**Stored data**.
* * *

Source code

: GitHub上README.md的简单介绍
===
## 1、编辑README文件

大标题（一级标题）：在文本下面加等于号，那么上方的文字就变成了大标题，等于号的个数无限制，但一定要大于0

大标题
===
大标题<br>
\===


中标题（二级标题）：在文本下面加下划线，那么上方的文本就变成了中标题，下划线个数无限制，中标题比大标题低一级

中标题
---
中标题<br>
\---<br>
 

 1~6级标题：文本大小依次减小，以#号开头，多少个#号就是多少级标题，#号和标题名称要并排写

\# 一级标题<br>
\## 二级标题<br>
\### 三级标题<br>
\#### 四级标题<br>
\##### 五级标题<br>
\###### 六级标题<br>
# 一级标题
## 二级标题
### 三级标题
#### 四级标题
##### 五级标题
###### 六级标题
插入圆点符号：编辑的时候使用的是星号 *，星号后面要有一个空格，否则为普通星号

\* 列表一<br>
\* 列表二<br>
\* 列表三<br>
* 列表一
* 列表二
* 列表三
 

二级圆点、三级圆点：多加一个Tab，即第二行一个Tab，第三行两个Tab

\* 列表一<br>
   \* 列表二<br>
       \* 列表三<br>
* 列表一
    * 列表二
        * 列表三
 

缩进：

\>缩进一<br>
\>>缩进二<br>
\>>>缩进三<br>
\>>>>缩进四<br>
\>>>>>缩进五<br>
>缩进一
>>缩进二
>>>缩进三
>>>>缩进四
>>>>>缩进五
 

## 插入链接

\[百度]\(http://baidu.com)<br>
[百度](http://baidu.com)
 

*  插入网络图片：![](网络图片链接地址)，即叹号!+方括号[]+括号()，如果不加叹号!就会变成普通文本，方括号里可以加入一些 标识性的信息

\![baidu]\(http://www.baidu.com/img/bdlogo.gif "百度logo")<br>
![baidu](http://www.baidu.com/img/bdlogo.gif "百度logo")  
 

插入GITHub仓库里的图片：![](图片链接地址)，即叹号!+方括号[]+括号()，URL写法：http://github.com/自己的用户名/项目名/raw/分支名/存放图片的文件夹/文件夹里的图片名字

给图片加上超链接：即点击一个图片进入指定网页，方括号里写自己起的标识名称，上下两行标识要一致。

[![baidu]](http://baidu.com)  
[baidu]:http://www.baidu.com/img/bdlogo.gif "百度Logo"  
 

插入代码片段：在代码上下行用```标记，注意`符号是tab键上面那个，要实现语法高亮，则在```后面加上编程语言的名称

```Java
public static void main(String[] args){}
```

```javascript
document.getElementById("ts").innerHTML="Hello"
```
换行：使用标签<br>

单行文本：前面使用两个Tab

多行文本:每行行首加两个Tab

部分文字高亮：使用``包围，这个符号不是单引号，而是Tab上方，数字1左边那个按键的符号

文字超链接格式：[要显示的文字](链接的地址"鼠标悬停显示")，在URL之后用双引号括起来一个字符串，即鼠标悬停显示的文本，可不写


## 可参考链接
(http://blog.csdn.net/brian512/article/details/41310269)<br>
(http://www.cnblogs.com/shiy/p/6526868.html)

* * *

If a line of the records above contains the word "二级标题", count it; then give the total and nothing more.

3